Scheduled jobs failing (again) (again 😥) (Ongoing Known Issue)


#34

Had a routine fail to work this morning also.


(Gus) #35

Good Night routine did not execute the past two nights and this morning, Good Morning did not execute either. Good Night is time driven, Good Morning is sunrise driven. I changed times for Good Night but did not resolve. I don't have the patience or stamina to deal with the busy work that Support requires and at the end hearing "too bad, deal with it, we have more important issues". Of course, they say it much nicer but thats the gist of it so I give up and just hope it gets fixed.


#36

There are two topics on this subject now.

I had a routine and a piston fail so far today.


(Marc) #37

I am hoping to start a trend. I edited the title of this thread to [KNOWN ISSUE]. When it's fixed, someone should change it to [RESOLVED]


(Stacy Butera) #38

Thanks for the update regarding this situation. Hope it gets sorted quickly.


(John C) #39

From where I sit, things didn't "just break." I have the sense scheduled stuff began failing more frequently over the last week or two and this is on my two geographically diverse hubs. These are the same issues I've had for many months: a twice-per-day fan automation at my second home and smart lighting automatons here at the primary residence both randomly failing. Support and @Aaron have looked at them on numerous occasions, with no definitive improvement. Gotta give them both kudos for corresponding with me and I hope I was able to contribute something meaningful to their troubleshooting efforts...

@vlad kindly chimed in, above, and his response serves to calm some of us "propeller heads" who try to guess what is going on. Thanks, Vlad. The information you shared is appreciated.

As one of those old Grey Beards who deployed a lot of embedded software over the years for a number of mission-critical applications, both military and commercial, I have only the following to offer:

1) There is a major problem in the ST architecture: cloud, primarily, but also the hub firmware. I am hopeful the reason we're not seeing all kinds of whiz-bang features being added and support for every device y'all are clamoring for is that the bulk of the engineering team is feverishly working on "fixing" the underpinnings of this product to bring about dependable, reliable operation. There were (probably) a bunch of very painful lessons learned about reliability, scalability, and defensive programming we will never hear of. There is nothing official I've heard to support this, just my hunch.

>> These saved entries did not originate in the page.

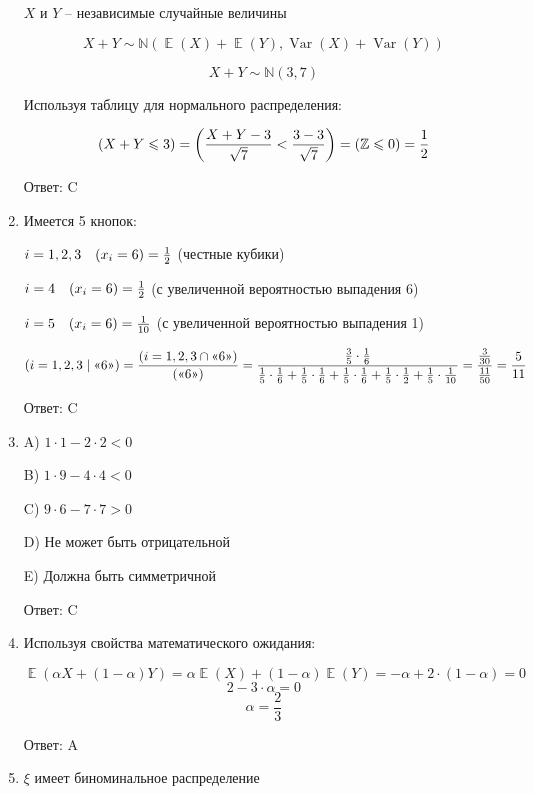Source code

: \documentclass[a4paper]{article} %
\DeclareMathOperator{\Var}{Var}
\DeclareMathOperator{\E}{\mathbb{E}}
\let\P\relax
\DeclareMathOperator{\P}{\mathbb{P}}
\newcommand \N{\mathbb{N}}
\newcommand \Z{\mathbb{Z}}
\renewcommand{\leq}{\leqslant}
\begin{document}
\begin{enumerate}
    $X$ и $Y$ – независимые случайные величины

    \[X + Y \sim \N(\E(X) + \E(Y), \Var(X) + \Var(Y))\]

    \[X + Y \sim \N(3,7)\]
    
    Используя таблицу для нормального распределения:

    \[\P(X + Y\leq 3) = \P\left(\frac{X+Y-3}{\sqrt{7}} < \frac{3-3}{\sqrt{7}}\right) = (\Z\leq 0) = \frac{1}{2}\]

    Ответ: C

    \item

    Имеется 5 кнопок:

    $i=1,2,3 \quad \P(x_i = 6) =\frac{1}{2}$ (честные кубики)

    $i=4 \quad \P(x_i = 6) =\frac{1}{2}$ (с увеличенной вероятностью выпадения 6)

    $i=5 \quad \P(x_i = 6) =\frac{1}{10}$ (с увеличенной вероятностью выпадения 1)

    \[\P(i=1,2,3\mid \text{<<6>>}) = \frac{\P(i=1,2,3\cap \text{<<6>>})}{\P(\text{<<6>>})} = \frac{\frac{3}{5}\cdot \frac{1}{6}}{\frac{1}{5}\cdot \frac{1}{6} + \frac{1}{5}\cdot \frac{1}{6} + \frac{1}{5}\cdot \frac{1}{6} + \frac{1}{5}\cdot \frac{1}{2} + \frac{1}{5}\cdot \frac{1}{10}} = \frac{\frac{3}{30}}{\frac{11}{50}} = \frac{5}{11} \]

    Ответ: C

    \item

    A) $1\cdot1 - 2\cdot2 < 0$

    B) $1\cdot9 - 4\cdot4 < 0$

    C) $9\cdot6 - 7\cdot7 > 0$
    
    D) Не может быть отрицательной
    
    E) Должна быть симметричной

    Ответ: C

    \item
    
    Используя свойства математического ожидания:

    \[\E(\alpha X + (1 - \alpha)Y) = \alpha \E(X) + (1-\alpha) \E(Y) = -\alpha + 2\cdot(1-\alpha) = 0\]
    \[2 - 3\cdot\alpha = 0\]
    \[\alpha = \frac{2}{3}\]

    Ответ: A

    \item
    
    $\xi$ имеет биноминальное распределение


\end{enumerate}
\end{document}
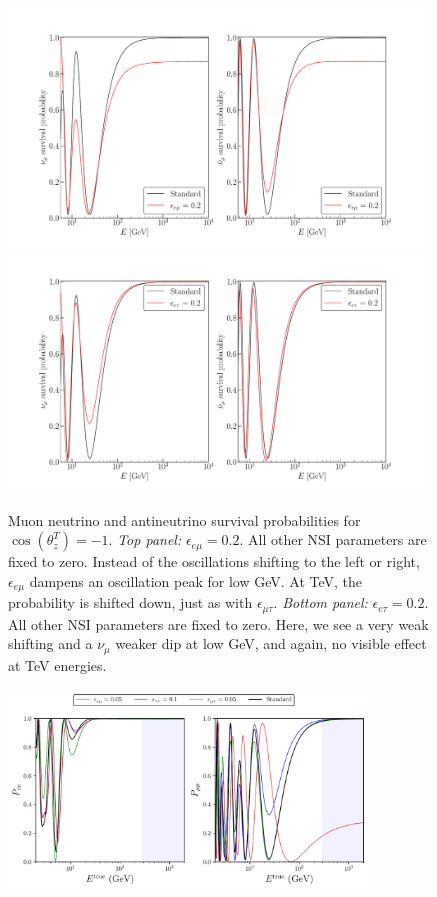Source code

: \documentclass{article}
\newcommand{\ztrue}{\ensuremath{\cos{(\theta_z^{T})}}}
\newcommand{\emt}{\ensuremath{\epsilon_{\mu\tau}}}
\newcommand{\eet}{\epsilon_{e\tau}}
\newcommand{\eem}{\epsilon_{e\mu}}
\newcommand{\nm}{\nu_\mu}
\begin{document}
\begin{figure}
    \begin{center}
        \includegraphics[width=0.99\textwidth]{figures/eem_probs.pdf}
        \includegraphics[width=0.99\textwidth]{figures/eet_probs.pdf}
        \caption{Muon neutrino and antineutrino survival probabilities for
        $\ztrue = -1$. \emph{Top panel:} $\eem = 0.2$. All other NSI parameters are fixed to zero. Instead of the oscillations shifting to the left or right, $\eem$ dampens an oscillation peak for low \si{\GeV}. At \si{\TeV}, the probability is shifted down, just as with $\emt$.
        \emph{Bottom panel:} $\eet = 0.2$. All other NSI parameters are fixed to zero. Here, we see a very weak shifting and a $\nm$ weaker dip at low \si{\GeV}, and again, no visible effect at \si{TeV} energies. }
        \label{fig:eem_eet_probs}
    \end{center}
\end{figure}


\begin{figure}%
   \includegraphics[width=0.85\textwidth]{figures/probabilities.pdf}
   \caption{}\label{fig:nsi_probs}
\end{figure}
\end{document}

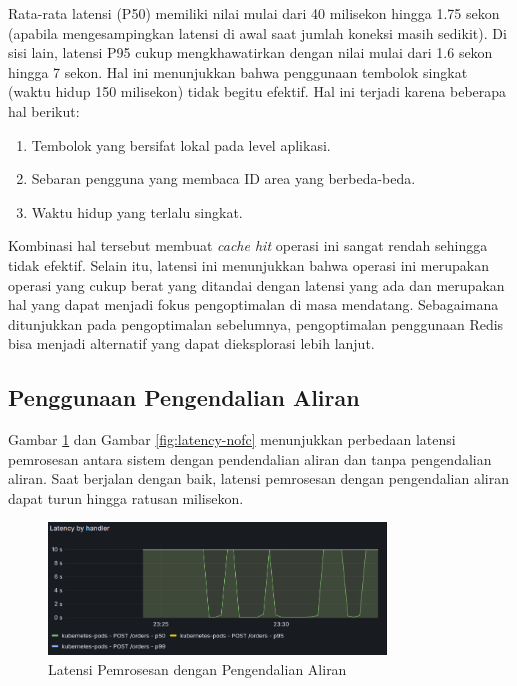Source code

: Rata-rata latensi (P50) memiliki nilai mulai dari 40 milisekon hingga 1.75 sekon (apabila mengesampingkan latensi di awal saat jumlah koneksi masih sedikit). Di sisi lain, latensi P95 cukup mengkhawatirkan dengan nilai mulai dari 1.6 sekon hingga 7 sekon. Hal ini menunjukkan bahwa penggunaan tembolok singkat (waktu hidup 150 milisekon) tidak begitu efektif. Hal ini terjadi karena beberapa hal berikut:

\begin{enumerate}
    \item Tembolok yang bersifat lokal pada level aplikasi.
    \item Sebaran pengguna yang membaca ID area yang berbeda-beda.
    \item Waktu hidup yang terlalu singkat.
\end{enumerate}

Kombinasi hal tersebut membuat \textit{cache hit} operasi ini sangat rendah sehingga tidak efektif. Selain itu, latensi ini menunjukkan bahwa operasi ini merupakan operasi yang cukup berat yang ditandai dengan latensi yang ada dan merupakan hal yang dapat menjadi fokus pengoptimalan di masa mendatang. Sebagaimana ditunjukkan pada pengoptimalan sebelumnya, pengoptimalan penggunaan Redis bisa menjadi alternatif yang dapat dieksplorasi lebih lanjut.

\subsection{Penggunaan Pengendalian Aliran}

Gambar \ref{fig:latency-fc} dan Gambar \ref{fig:latency-nofc} menunjukkan perbedaan latensi pemrosesan antara sistem dengan pendendalian aliran dan tanpa pengendalian aliran. Saat berjalan dengan baik, latensi pemrosesan dengan pengendalian aliran dapat turun hingga ratusan milisekon.

\begin{figure}[htbp]
    \centering
    \includegraphics[width=0.8\textwidth]{resources/chapter-4/latency-fc-pg-stress-0.png}
    \caption{Latensi Pemrosesan dengan Pengendalian Aliran}
    \label{fig:latency-fc}
\end{figure}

2) There is a cultural shift going on at ST. Not unusual following an acquisition. New management, new & departing employees, and new objectives from the Mother Ship. The sudden absense of @alex from the forums and his promise of weekly reports has gone on so long that I'm convinced he is "on special assignment" or "spending more time with family" or something like that. Samsung is probably just not ready to announce it yet.

3) This stuff is still cool. I'm anxious to get on with further additions to my two locations! :grin:


Professional office set up
(ActionTiles.com co-founder Terry @ActionTiles; GitHub: @cosmicpuppy; NOT a SmartThings Employee.) #40

Well… At least he has “The Smartest Home in America”:

( http://video-api.wsj.com/api-video/player/iframe.html?guid=7A2BC378-F7BC-4A42-BCBB-1C830F82174B )


(Never Trust @bamarayne) #41

yea, it's so smart it knows the previous light on/off patterns from when he is home and it emulates them when he is not....

Or that's a ridiculous exaggeration of the facts.

Right up there with the "Weekly" updates....

@alex The smartest home in america runs on Control4 or another quality HA, not ST...


(Chris ) #42

My few things appear to be working tonight


(Never Trust @bamarayne) #43

So if these scheduling clusters were discovered to be crashing yesterday... why was the status not put up on that until today...

??


(Bobby) #44

There...

SmartApp executions have improved as we have implemented short-term mitigations. We continue to actively monitor performance while investigating the root cause of the degradation.
Sep 30, 20:27 EDT


(vlad) #45

Unfortunately I don't have much in terms of an update but figured I'd chime in again since its been a while since the last post.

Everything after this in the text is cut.